THE DATA:
————————

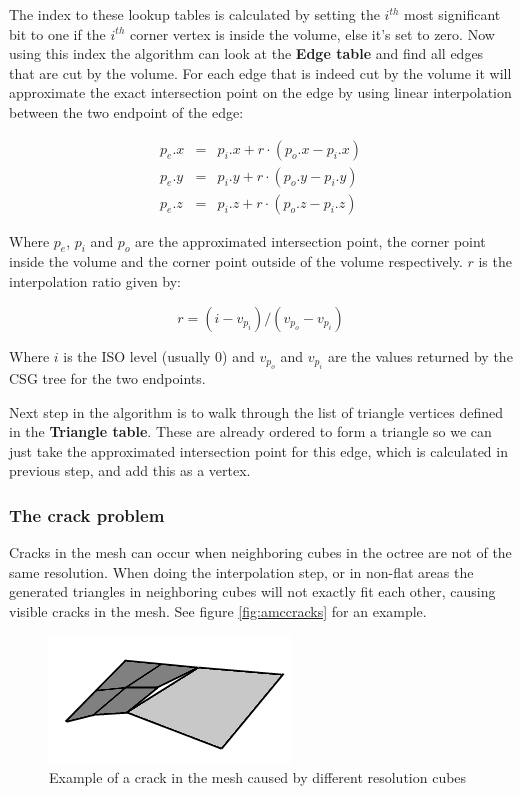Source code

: \documentclass[a4wide,10pt,twocolumn]{article}
\begin{document}
The index to these lookup tables is calculated by setting the $i^{th}$ most significant bit to one if the $i^{th}$ corner vertex is inside the volume, else it's set to zero. Now using this index the algorithm can look at the \textbf{Edge table} and find all edges that are cut by the volume. For each edge that is indeed cut by the volume it will approximate the exact intersection point on the edge by using linear interpolation between the two endpoint of the edge:

\begin{eqnarray}
    p_e.x & = & p_i.x + r \cdot (p_o.x - p_i.x) \\
    p_e.y & = & p_i.y + r \cdot (p_o.y - p_i.y) \\
    p_e.z & = & p_i.z + r \cdot (p_o.z - p_i.z)
\end{eqnarray}

Where $p_e$, $p_i$ and $p_o$ are the approximated intersection point, the corner point inside the volume and the corner point outside of the volume respectively. $r$ is the interpolation ratio given by:

\begin{equation}
    r = (i - v_{p_i}) / (v_{p_o} - v_{p_i})
\end{equation}

Where $i$ is the ISO level (usually 0) and $v_{p_o}$ and $v_{p_i}$ are the values returned by the CSG tree for the two endpoints.

Next step in the algorithm is to walk through the list of triangle vertices defined in the \textbf{Triangle table}. These are already ordered to form a triangle so we can just take the approximated intersection point for this edge, which is calculated in previous step, and add this as a vertex.

\subsubsection{The crack problem}
\label{sect:crack_problem}

Cracks in the mesh can occur when neighboring cubes in the octree are not of the same resolution. When doing the interpolation step, or in non-flat areas the generated triangles in neighboring cubes will not exactly fit each other, causing visible cracks in the mesh. See figure \ref{fig:amccracks} for an example.

    \begin{figure}[h]
        \begin{center}
            \includegraphics[scale=0.8]{./images/amccrack}
        \end{center}
        \caption{Example of a crack in the mesh caused by different resolution cubes}
        \label{figure:amccracks}
    \end{figure}
\end{document}
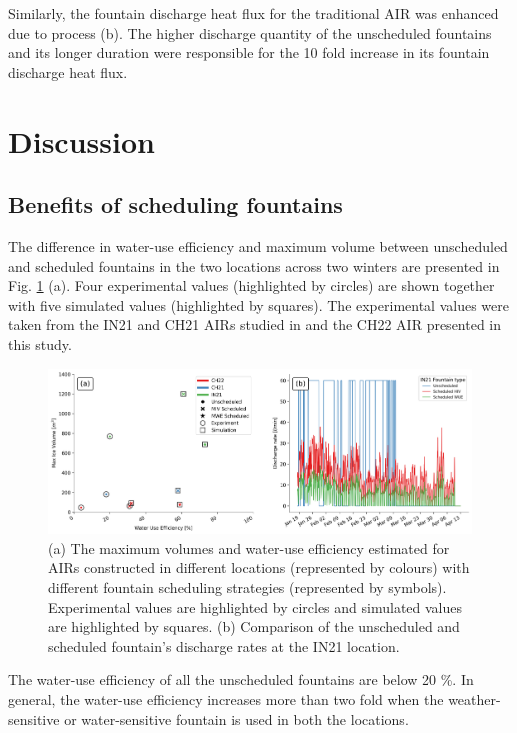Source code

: \documentclass[tc, manuscript]{copernicus}
\begin{document}
Similarly, the fountain discharge heat flux for the traditional AIR was enhanced due to process (b). The higher
discharge quantity of the unscheduled fountains and its longer duration were responsible for the 10 fold
increase in its fountain discharge heat flux.

\section{Discussion}

\subsection{Benefits of scheduling fountains}

The difference in water-use efficiency and maximum volume between unscheduled and scheduled fountains in the two
locations across two winters are presented in Fig. \ref{fig:wue} (a). Four experimental values (highlighted by
circles) are shown together with five simulated values (highlighted by squares).  The experimental values were
taken from the IN21 and CH21 AIRs studied in \citet{balasubramanianInfluenceMeteorologicalConditions2022} and
the CH22 AIR presented in this study. 

\begin{figure}[t]
\includegraphics[width=\textwidth]{Figures/wue.png}

\caption{(a) The maximum volumes and water-use efficiency estimated for AIRs constructed in different locations
(represented by colours) with different fountain scheduling strategies (represented by symbols). Experimental
values are highlighted by circles and simulated values are highlighted by squares. (b) Comparison of
the unscheduled and scheduled fountain's discharge rates at the IN21 location.}

\label{fig:wue}
\end{figure}

The water-use efficiency of all the unscheduled fountains are below 20 \%. In general, the water-use efficiency
increases more than two fold when the weather-sensitive or water-sensitive fountain is used in both the locations.  
\end{document}

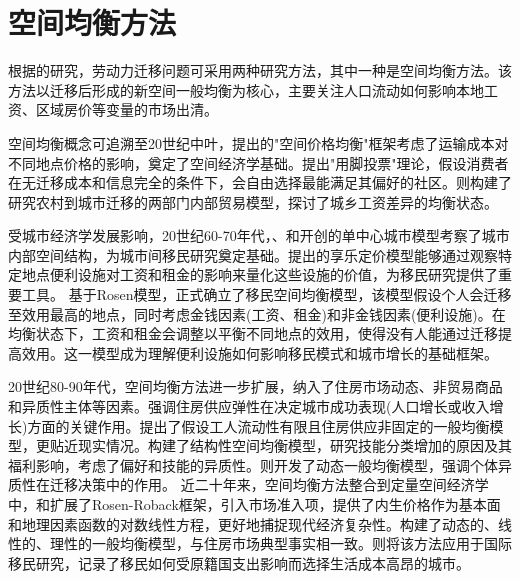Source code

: \documentclass[a4paper, zihao=-4, fontset = mac, oneside]{ctexbook} %
\begin{document}
\section{空间均衡方法}

根据\textcite{jiaEconomicsInternalMigration2023}的研究，劳动力迁移问题可采用两种研究方法，其中一种是空间均衡方法。该方法以迁移后形成的新空间一般均衡为核心，主要关注人口流动如何影响本地工资、区域房价等变量的市场出清。

空间均衡概念可追溯至20世纪中叶，\textcite{samuelsonSpatialPriceEquilibrium1952}提出的"空间价格均衡"框架考虑了运输成本对不同地点价格的影响，奠定了空间经济学基础。\textcite{tieboutPureTheoryLocal1956}提出"用脚投票"理论，假设消费者在无迁移成本和信息完全的条件下，会自由选择最能满足其偏好的社区。\textcite{harrisMigrationUnemploymentDevelopment1970}则构建了研究农村到城市迁移的两部门内部贸易模型，探讨了城乡工资差异的均衡状态。

受城市经济学发展影响，20世纪60-70年代，\textcite{alonsoLocationLandUse1964}、\textcite{muthCitiesHousingSpatial1969}和\textcite{millsAggregativeModelResource1967}开创的单中心城市模型考察了城市内部空间结构，为城市间移民研究奠定基础。\textcite{rosenHedonicPricesImplicit1974}提出的享乐定价模型能够通过观察特定地点便利设施对工资和租金的影响来量化这些设施的价值，为移民研究提供了重要工具。
基于Rosen模型，\textcite{robackWagesRentsQuality1982}正式确立了移民空间均衡模型，该模型假设个人会迁移至效用最高的地点，同时考虑金钱因素(工资、租金)和非金钱因素(便利设施)。在均衡状态下，工资和租金会调整以平衡不同地点的效用，使得没有人能通过迁移提高效用。这一模型成为理解便利设施如何影响移民模式和城市增长的基础框架。

20世纪80-90年代，空间均衡方法进一步扩展，纳入了住房市场动态、非贸易商品和异质性主体等因素。\textcite{glaeserWealthCitiesAgglomeration2009}强调住房供应弹性在决定城市成功表现(人口增长或收入增长)方面的关键作用。\textcite{morettiLocalLaborMarkets2011}提出了假设工人流动性有限且住房供应非固定的一般均衡模型，更贴近现实情况。\textcite{diamondDeterminantsWelfareImplications2016}构建了结构性空间均衡模型，研究技能分类增加的原因及其福利影响，考虑了偏好和技能的异质性。\textcite{coen-piraniEffectHouseholdAppliances2010}则开发了动态一般均衡模型，强调个体异质性在迁移决策中的作用。
近二十年来，空间均衡方法整合到定量空间经济学中，\textcite{ahlfeldtEconomicsDensityEvidence2015}和\textcite{reddingQuantitativeSpatialEconomics2017}扩展了Rosen-Roback框架，引入市场准入项，提供了内生价格作为基本面和地理因素函数的对数线性方程，更好地捕捉现代经济复杂性。\textcite{glaeserHousingDynamicsUrban2014}构建了动态的、线性的、理性的一般均衡模型，与住房市场典型事实相一致。\textcite{albertImmigrationSpatialEquilibrium2022}则将该方法应用于国际移民研究，记录了移民如何受原籍国支出影响而选择生活成本高昂的城市。
\end{document}
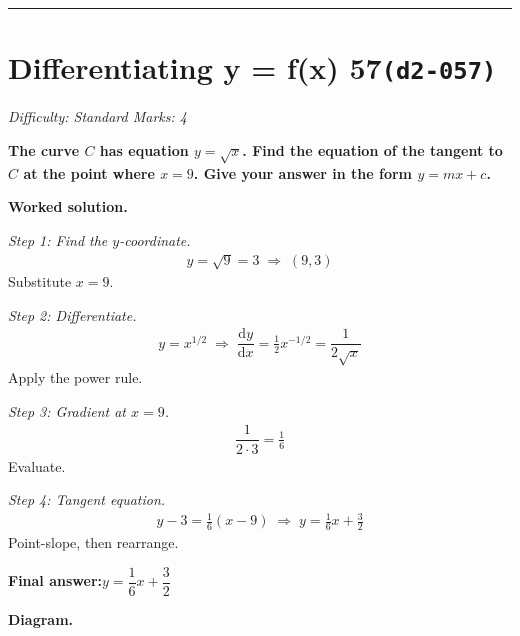 \documentclass[11pt]{article}
\newcommand{\question}[1]{\par\medskip\noindent\textbf{#1}\par}
\begin{document}
\medskip\hrule

\section*{Differentiating y = f(x) 57\quad\small\texttt{(d2-057)}}
\textit{Difficulty: Standard \quad\textbar\quad Marks: 4}

\question{The curve \( C \) has equation \( y = \sqrt{x} \). Find the equation of the tangent to \( C \) at the point where \( x = 9 \). Give your answer in the form \( y = mx + c \).}

\textbf{Worked solution.}

\textit{Step 1: Find the \( y \)-coordinate.}
\[\begin{gathered}
y = \sqrt{9} = 3 \;\Rightarrow\; (9, 3)
\end{gathered}\]
Substitute \( x = 9 \).

\textit{Step 2: Differentiate.}
\[\begin{gathered}
y = x^{1/2} \;\Rightarrow\; \dfrac{\mathrm{d}y}{\mathrm{d}x} = \tfrac{1}{2}x^{-1/2} = \dfrac{1}{2\sqrt{x}}
\end{gathered}\]
Apply the power rule.

\textit{Step 3: Gradient at \( x = 9 \).}
\[\begin{gathered}
\dfrac{1}{2 \cdot 3} = \tfrac{1}{6}
\end{gathered}\]
Evaluate.

\textit{Step 4: Tangent equation.}
\[\begin{gathered}
y - 3 = \tfrac{1}{6}(x - 9) \;\Rightarrow\; y = \tfrac{1}{6}x + \tfrac{3}{2}
\end{gathered}\]
Point-slope, then rearrange.

\begin{answerbox}
\textbf{Final answer:}\quad \(\displaystyle  y = \dfrac{1}{6}x + \dfrac{3}{2} \)
\end{answerbox}
\textbf{Diagram.}
\end{document}
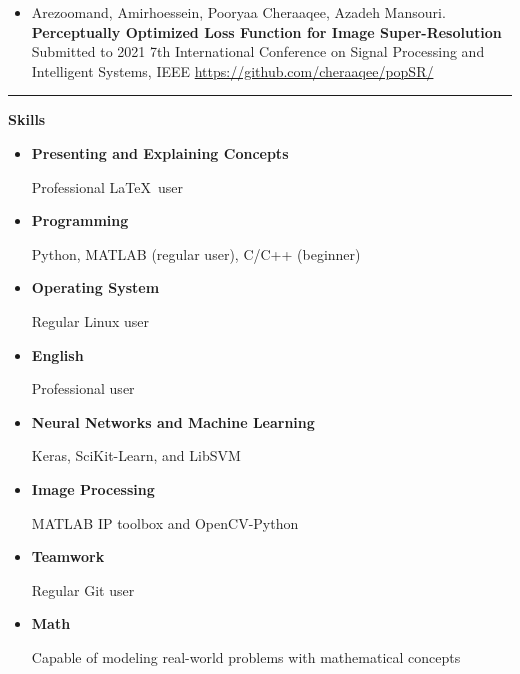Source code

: \documentclass{letter}
\begin{document}
\begin{multicols}{2}
\begin{itemize}
		\item Arezoomand, Amirhoessein, Pooryaa Cheraaqee, Azadeh Mansouri. \textbf{Perceptually Optimized Loss Function for Image Super-Resolution} Submitted to 2021 7th International Conference on Signal Processing and Intelligent Systems, IEEE \href{https://github.com/cheraaqee/popSR/}{https://github.com/cheraaqee/popSR/}
	\end{itemize}
\noindent \rule{\columnwidth}{2pt}

\begin{Large}
	\textbf{Skills}
\end{Large}
	\begin{itemize}
		\item \textbf{Presenting and Explaining Concepts}

			Professional \LaTeX~user

		\item \textbf{Programming}

Python, MATLAB (regular user), C/C++ (beginner)

\item{\textbf{Operating System}}

Regular Linux user

\item \textbf{English}

Professional user

\item \textbf{Neural Networks and Machine Learning}

Keras, SciKit-Learn,  and LibSVM

\item \textbf{Image Processing}

MATLAB IP toolbox and OpenCV-Python

\item \textbf{Teamwork}

Regular Git user

\item \textbf{Math}

Capable of modeling real-world problems with mathematical concepts
	\end{itemize}


\end{multicols}
\end{document}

————————

EXERCISE REQUIREMENTS: Exact copy, pictures excluded: from the line with "The water-use efficiency of" up to and including the line with "20世纪80-90年代，空间" in the data above.

EXPECTED OUTPUT:
The water-use efficiency of all the unscheduled fountains are below 20 \%. In general, the water-use efficiency
increases more than two fold when the weather-sensitive or water-sensitive fountain is used in both the locations.  
\end{document}

Source code

: \documentclass[a4paper, zihao=-4, fontset = mac, oneside]{ctexbook} %
\begin{document}
\section{空间均衡方法}

根据\textcite{jiaEconomicsInternalMigration2023}的研究，劳动力迁移问题可采用两种研究方法，其中一种是空间均衡方法。该方法以迁移后形成的新空间一般均衡为核心，主要关注人口流动如何影响本地工资、区域房价等变量的市场出清。

空间均衡概念可追溯至20世纪中叶，\textcite{samuelsonSpatialPriceEquilibrium1952}提出的"空间价格均衡"框架考虑了运输成本对不同地点价格的影响，奠定了空间经济学基础。\textcite{tieboutPureTheoryLocal1956}提出"用脚投票"理论，假设消费者在无迁移成本和信息完全的条件下，会自由选择最能满足其偏好的社区。\textcite{harrisMigrationUnemploymentDevelopment1970}则构建了研究农村到城市迁移的两部门内部贸易模型，探讨了城乡工资差异的均衡状态。

受城市经济学发展影响，20世纪60-70年代，\textcite{alonsoLocationLandUse1964}、\textcite{muthCitiesHousingSpatial1969}和\textcite{millsAggregativeModelResource1967}开创的单中心城市模型考察了城市内部空间结构，为城市间移民研究奠定基础。\textcite{rosenHedonicPricesImplicit1974}提出的享乐定价模型能够通过观察特定地点便利设施对工资和租金的影响来量化这些设施的价值，为移民研究提供了重要工具。
基于Rosen模型，\textcite{robackWagesRentsQuality1982}正式确立了移民空间均衡模型，该模型假设个人会迁移至效用最高的地点，同时考虑金钱因素(工资、租金)和非金钱因素(便利设施)。在均衡状态下，工资和租金会调整以平衡不同地点的效用，使得没有人能通过迁移提高效用。这一模型成为理解便利设施如何影响移民模式和城市增长的基础框架。

20世纪80-90年代，空间均衡方法进一步扩展，纳入了住房市场动态、非贸易商品和异质性主体等因素。\textcite{glaeserWealthCitiesAgglomeration2009}强调住房供应弹性在决定城市成功表现(人口增长或收入增长)方面的关键作用。\textcite{morettiLocalLaborMarkets2011}提出了假设工人流动性有限且住房供应非固定的一般均衡模型，更贴近现实情况。\textcite{diamondDeterminantsWelfareImplications2016}构建了结构性空间均衡模型，研究技能分类增加的原因及其福利影响，考虑了偏好和技能的异质性。\textcite{coen-piraniEffectHouseholdAppliances2010}则开发了动态一般均衡模型，强调个体异质性在迁移决策中的作用。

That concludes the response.